## The task
For the entries below, how many lines include the word "žaliąjį"? Give the figure and nothing more.

Source texts of formatted documents:
- Opening Delimiter -
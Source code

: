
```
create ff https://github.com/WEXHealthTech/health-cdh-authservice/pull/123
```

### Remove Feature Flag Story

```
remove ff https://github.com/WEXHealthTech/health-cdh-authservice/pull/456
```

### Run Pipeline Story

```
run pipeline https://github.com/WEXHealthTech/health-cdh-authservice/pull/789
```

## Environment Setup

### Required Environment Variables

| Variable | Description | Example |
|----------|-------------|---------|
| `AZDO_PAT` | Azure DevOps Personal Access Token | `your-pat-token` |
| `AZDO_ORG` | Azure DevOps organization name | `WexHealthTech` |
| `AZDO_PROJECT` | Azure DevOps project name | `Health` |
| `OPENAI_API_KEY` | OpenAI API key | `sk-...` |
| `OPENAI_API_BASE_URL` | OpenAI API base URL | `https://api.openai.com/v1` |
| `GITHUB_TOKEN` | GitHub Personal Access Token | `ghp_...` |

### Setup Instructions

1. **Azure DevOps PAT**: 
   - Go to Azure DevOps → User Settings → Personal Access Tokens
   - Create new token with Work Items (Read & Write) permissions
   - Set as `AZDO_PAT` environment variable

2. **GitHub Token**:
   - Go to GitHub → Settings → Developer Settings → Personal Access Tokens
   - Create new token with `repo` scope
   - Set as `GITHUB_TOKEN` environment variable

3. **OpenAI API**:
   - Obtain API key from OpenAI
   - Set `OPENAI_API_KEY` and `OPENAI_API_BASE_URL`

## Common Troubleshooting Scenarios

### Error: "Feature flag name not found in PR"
- Closing Delimiter -
- Opening Delimiter -
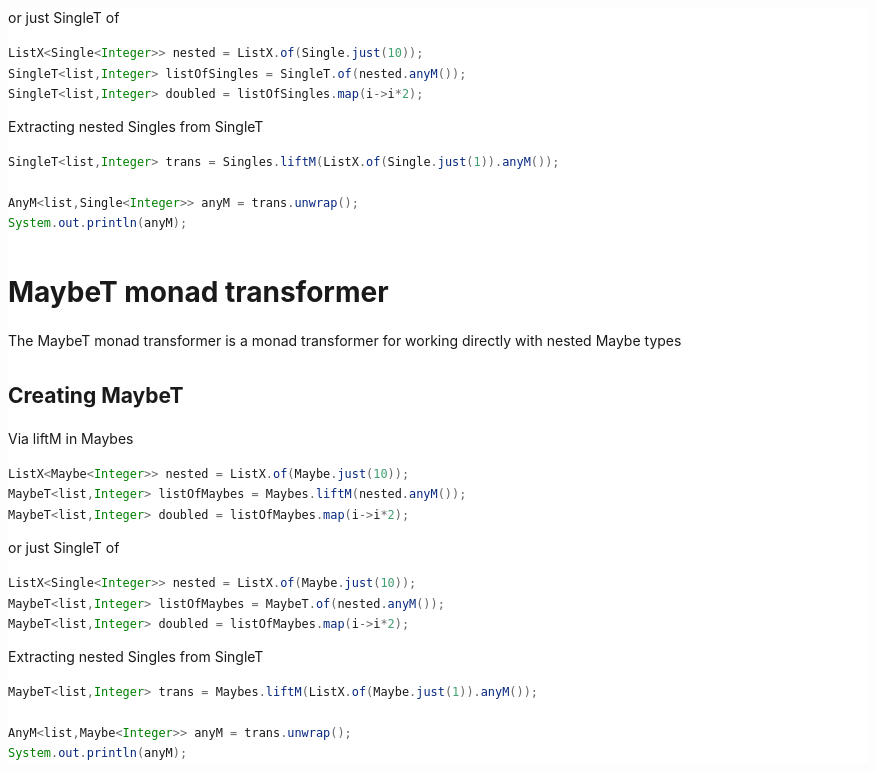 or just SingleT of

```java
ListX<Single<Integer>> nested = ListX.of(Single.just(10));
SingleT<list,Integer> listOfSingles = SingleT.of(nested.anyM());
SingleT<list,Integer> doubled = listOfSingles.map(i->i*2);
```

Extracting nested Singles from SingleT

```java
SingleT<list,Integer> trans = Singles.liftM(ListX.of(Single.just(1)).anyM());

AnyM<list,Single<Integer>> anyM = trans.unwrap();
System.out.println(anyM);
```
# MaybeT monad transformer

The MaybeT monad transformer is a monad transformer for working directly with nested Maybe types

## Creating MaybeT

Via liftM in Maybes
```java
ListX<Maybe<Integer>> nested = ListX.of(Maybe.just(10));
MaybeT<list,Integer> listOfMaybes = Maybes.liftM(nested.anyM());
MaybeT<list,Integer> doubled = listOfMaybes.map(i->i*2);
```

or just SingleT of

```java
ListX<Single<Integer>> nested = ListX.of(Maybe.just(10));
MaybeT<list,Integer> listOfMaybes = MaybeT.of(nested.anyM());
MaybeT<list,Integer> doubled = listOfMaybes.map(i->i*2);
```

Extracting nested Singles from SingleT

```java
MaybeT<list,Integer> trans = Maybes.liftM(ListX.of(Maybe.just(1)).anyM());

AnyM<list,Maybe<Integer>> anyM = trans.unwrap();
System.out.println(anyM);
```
- Closing Delimiter -
- Opening Delimiter -
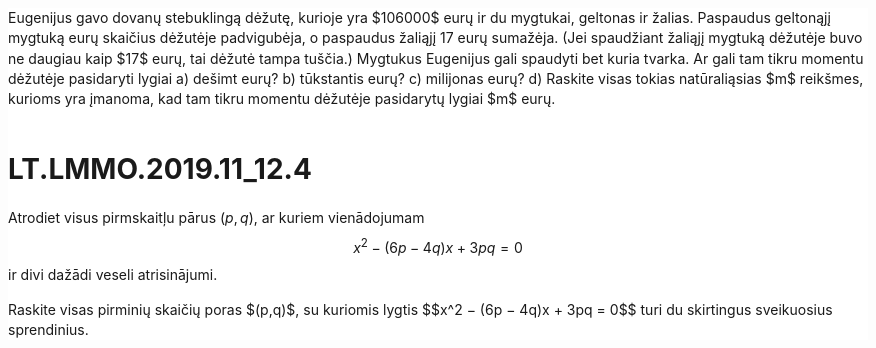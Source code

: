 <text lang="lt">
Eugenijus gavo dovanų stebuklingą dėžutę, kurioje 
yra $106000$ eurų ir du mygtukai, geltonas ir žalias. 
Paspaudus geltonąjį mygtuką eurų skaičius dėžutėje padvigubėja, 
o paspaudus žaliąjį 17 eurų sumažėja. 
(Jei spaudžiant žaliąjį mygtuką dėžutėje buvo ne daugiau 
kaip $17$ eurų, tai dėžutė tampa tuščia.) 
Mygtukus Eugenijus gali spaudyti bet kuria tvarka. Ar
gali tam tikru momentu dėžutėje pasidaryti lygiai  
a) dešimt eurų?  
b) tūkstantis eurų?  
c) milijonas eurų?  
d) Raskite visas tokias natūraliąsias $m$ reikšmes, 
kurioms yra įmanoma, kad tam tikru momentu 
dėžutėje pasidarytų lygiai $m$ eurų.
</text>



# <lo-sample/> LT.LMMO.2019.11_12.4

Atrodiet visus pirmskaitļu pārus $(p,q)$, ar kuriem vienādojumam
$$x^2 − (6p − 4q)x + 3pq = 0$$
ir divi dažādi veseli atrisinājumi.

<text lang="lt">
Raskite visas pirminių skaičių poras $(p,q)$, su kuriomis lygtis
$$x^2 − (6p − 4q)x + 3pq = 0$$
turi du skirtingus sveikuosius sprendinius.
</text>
- Closing Delimiter -
## Solution to the problem
2